WASHINGTON — President Donald Trump said Wednesday Iran appeared to be "standing down" after missile strikes on US troop bases in Iraq that resulted in no American or Iraqi deaths.

"All of our soldiers are safe and only minimal damage was sustained at our military bases. Our great American forces are prepared for anything," he said in an address to the nation from the White House.

"Iran appears to be standing down, which is a good thing for all parties concerned and a very good thing for the world. No American or Iraqi lives were lost."

Trump said the United States would immediately be imposing "additional punishing sanctions" on Iran but made no mention of military retaliation to the missile attacks — seen by experts as a measured first response by Iran to the killing of Gen.
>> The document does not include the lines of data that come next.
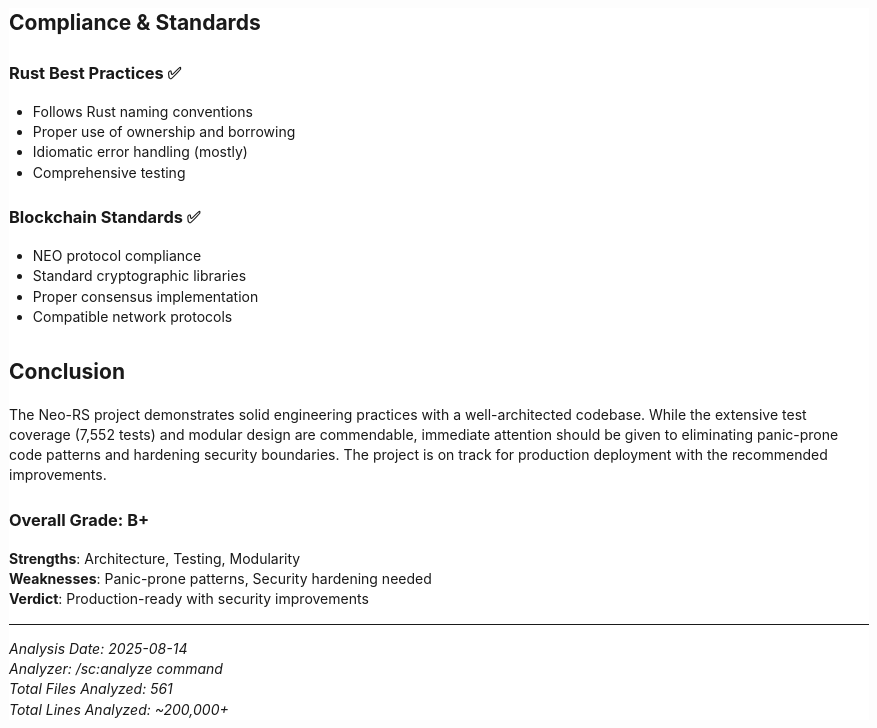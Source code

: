 ## Compliance & Standards

### Rust Best Practices ✅
- Follows Rust naming conventions
- Proper use of ownership and borrowing
- Idiomatic error handling (mostly)
- Comprehensive testing

### Blockchain Standards ✅
- NEO protocol compliance
- Standard cryptographic libraries
- Proper consensus implementation
- Compatible network protocols

## Conclusion

The Neo-RS project demonstrates solid engineering practices with a well-architected codebase. While the extensive test coverage (7,552 tests) and modular design are commendable, immediate attention should be given to eliminating panic-prone code patterns and hardening security boundaries. The project is on track for production deployment with the recommended improvements.

### Overall Grade: B+

**Strengths**: Architecture, Testing, Modularity  
**Weaknesses**: Panic-prone patterns, Security hardening needed  
**Verdict**: Production-ready with security improvements

---

*Analysis Date: 2025-08-14*  
*Analyzer: /sc:analyze command*  
*Total Files Analyzed: 561*  
*Total Lines Analyzed: ~200,000+*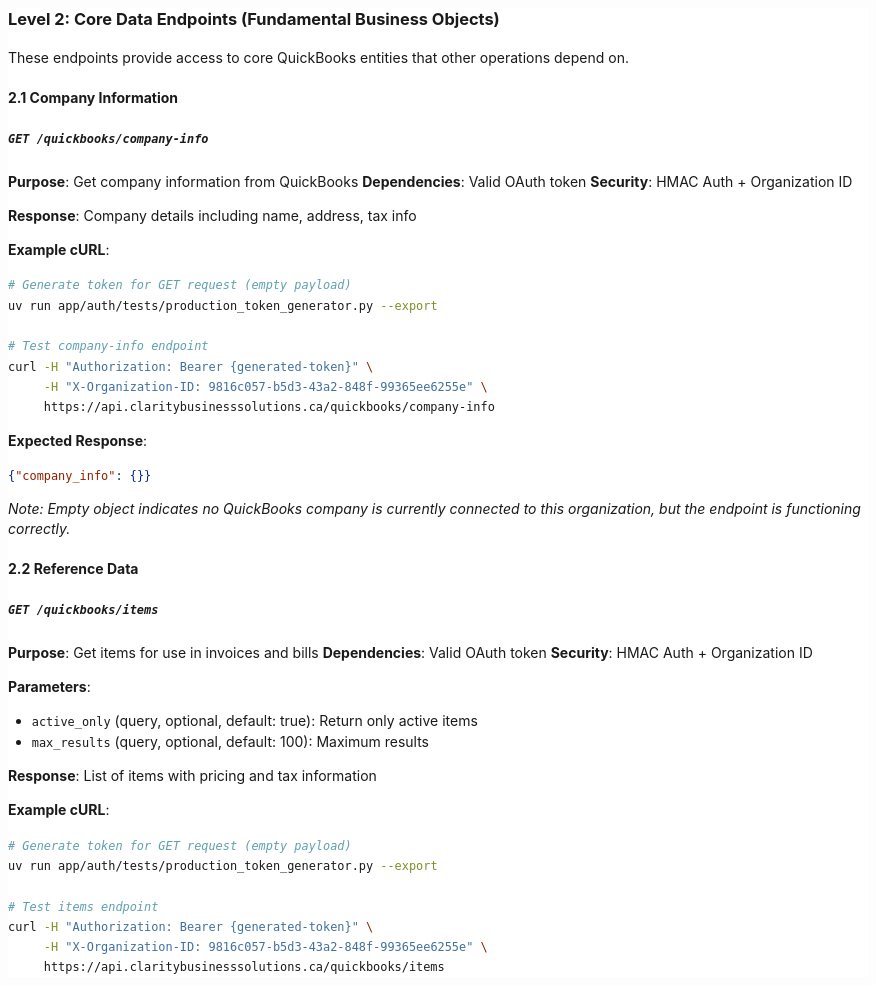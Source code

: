 ### Level 2: Core Data Endpoints (Fundamental Business Objects)

These endpoints provide access to core QuickBooks entities that other operations depend on.

#### 2.1 Company Information

##### `GET /quickbooks/company-info`
**Purpose**: Get company information from QuickBooks
**Dependencies**: Valid OAuth token
**Security**: HMAC Auth + Organization ID

**Response**: Company details including name, address, tax info

**Example cURL**:
```bash
# Generate token for GET request (empty payload)
uv run app/auth/tests/production_token_generator.py --export

# Test company-info endpoint
curl -H "Authorization: Bearer {generated-token}" \
     -H "X-Organization-ID: 9816c057-b5d3-43a2-848f-99365ee6255e" \
     https://api.claritybusinesssolutions.ca/quickbooks/company-info
```

**Expected Response**:
```json
{"company_info": {}}
```
*Note: Empty object indicates no QuickBooks company is currently connected to this organization, but the endpoint is functioning correctly.*

#### 2.2 Reference Data

##### `GET /quickbooks/items`
**Purpose**: Get items for use in invoices and bills
**Dependencies**: Valid OAuth token
**Security**: HMAC Auth + Organization ID

**Parameters**:
- `active_only` (query, optional, default: true): Return only active items
- `max_results` (query, optional, default: 100): Maximum results

**Response**: List of items with pricing and tax information

**Example cURL**:
```bash
# Generate token for GET request (empty payload)
uv run app/auth/tests/production_token_generator.py --export

# Test items endpoint
curl -H "Authorization: Bearer {generated-token}" \
     -H "X-Organization-ID: 9816c057-b5d3-43a2-848f-99365ee6255e" \
     https://api.claritybusinesssolutions.ca/quickbooks/items
```
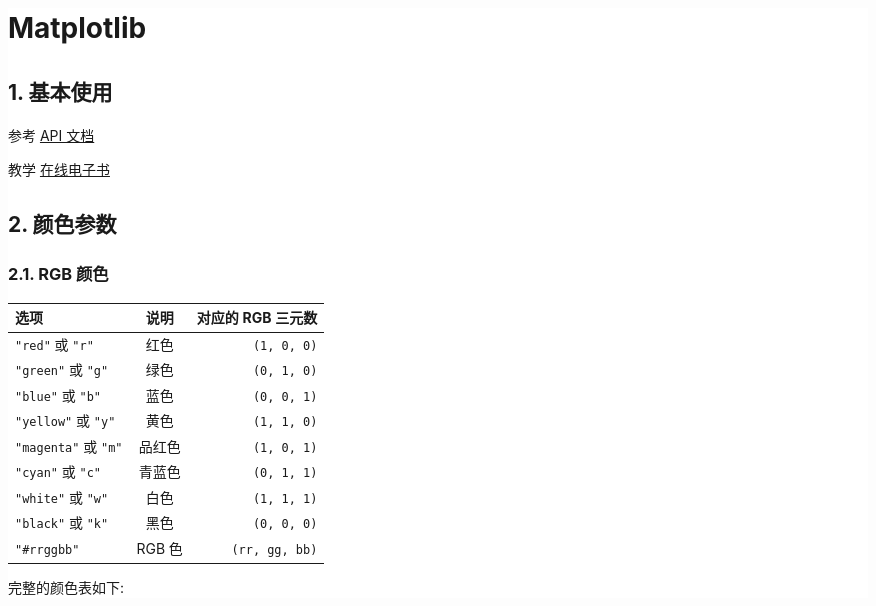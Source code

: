 # Matplotlib

## 1. 基本使用

参考 [API 文档](https://matplotlib.org/stable/api/)

教学 [在线电子书](https://wizardforcel.gitbooks.io/matplotlib-intro-tut/content/matplotlib/0.html)

## 2. 颜色参数

### 2.1. RGB 颜色

| 选项                 |  说明  | 对应的 RGB 三元数 |
| :------------------- | :----: | ----------------: |
| `"red"` 或 `"r"`     |  红色  |       `(1, 0, 0)` |
| `"green"` 或 `"g"`   |  绿色  |       `(0, 1, 0)` |
| `"blue"` 或 `"b"`    |  蓝色  |       `(0, 0, 1)` |
| `"yellow"` 或 `"y"`  |  黄色  |       `(1, 1, 0)` |
| `"magenta"` 或 `"m"` | 品红色 |       `(1, 0, 1)` |
| `"cyan"` 或 `"c"`    | 青蓝色 |       `(0, 1, 1)` |
| `"white"` 或 `"w"`   |  白色  |       `(1, 1, 1)` |
| `"black"` 或 `"k"`   |  黑色  |       `(0, 0, 0)` |
| `"#rrggbb"`          | RGB 色 |    `(rr, gg, bb)` |

完整的颜色表如下:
Qasem Soleimani in an American drone strike in Baghdad.

Launched for the first time by forces inside Iran instead of a proxy, the missile attack marked a new turn in the intensifying confrontation between Washington and Tehran and sent world oil prices soaring.

Trump touted economic achievements that he said had made the US less dependent on Middle Eastern oil, changing Washington's "strategic priorities" in the region.

"Today I am going to ask NATO to become much more involved in the Middle East process," he said.

He also called for world powers to follow his lead in withdrawing last May from the 2015 nuclear deal with Iran.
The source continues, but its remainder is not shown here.